▶ **Exercise prompt**: From the first line through the last, transcribe the listing word for word.

Start of Block

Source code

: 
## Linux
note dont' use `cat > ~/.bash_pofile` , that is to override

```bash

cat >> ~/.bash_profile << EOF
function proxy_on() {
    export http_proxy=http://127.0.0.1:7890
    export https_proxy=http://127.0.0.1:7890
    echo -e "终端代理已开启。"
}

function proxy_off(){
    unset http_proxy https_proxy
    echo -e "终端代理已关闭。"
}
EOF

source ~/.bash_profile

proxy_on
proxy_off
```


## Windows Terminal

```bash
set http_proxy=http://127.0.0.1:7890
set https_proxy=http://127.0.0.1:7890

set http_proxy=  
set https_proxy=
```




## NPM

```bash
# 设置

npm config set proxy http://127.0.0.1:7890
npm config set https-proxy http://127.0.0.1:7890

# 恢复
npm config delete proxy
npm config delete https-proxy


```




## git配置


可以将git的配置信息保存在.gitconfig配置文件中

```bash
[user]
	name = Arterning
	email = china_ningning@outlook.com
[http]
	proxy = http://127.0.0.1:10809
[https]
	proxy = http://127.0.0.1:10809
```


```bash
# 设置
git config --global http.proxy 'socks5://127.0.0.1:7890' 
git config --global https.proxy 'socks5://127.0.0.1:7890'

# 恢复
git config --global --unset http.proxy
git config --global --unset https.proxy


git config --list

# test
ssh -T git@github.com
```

End of Block

▶ **Expected output**:
Source code

: 
## Linux
note dont' use `cat > ~/.bash_pofile` , that is to override

```bash

cat >> ~/.bash_profile << EOF
function proxy_on() {
    export http_proxy=http://127.0.0.1:7890
    export https_proxy=http://127.0.0.1:7890
    echo -e "终端代理已开启。"
}

function proxy_off(){
    unset http_proxy https_proxy
    echo -e "终端代理已关闭。"
}
EOF

source ~/.bash_profile

proxy_on
proxy_off
```


## Windows Terminal

```bash
set http_proxy=http://127.0.0.1:7890
set https_proxy=http://127.0.0.1:7890

set http_proxy=  
set https_proxy=
```




## NPM

```bash
# 设置

npm config set proxy http://127.0.0.1:7890
npm config set https-proxy http://127.0.0.1:7890

# 恢复
npm config delete proxy
npm config delete https-proxy


```




## git配置


可以将git的配置信息保存在.gitconfig配置文件中

```bash
[user]
	name = Arterning
	email = china_ningning@outlook.com
[http]
	proxy = http://127.0.0.1:10809
[https]
	proxy = http://127.0.0.1:10809
```


```bash
# 设置
git config --global http.proxy 'socks5://127.0.0.1:7890' 
git config --global https.proxy 'socks5://127.0.0.1:7890'

# 恢复
git config --global --unset http.proxy
git config --global --unset https.proxy


git config --list

# test
ssh -T git@github.com
```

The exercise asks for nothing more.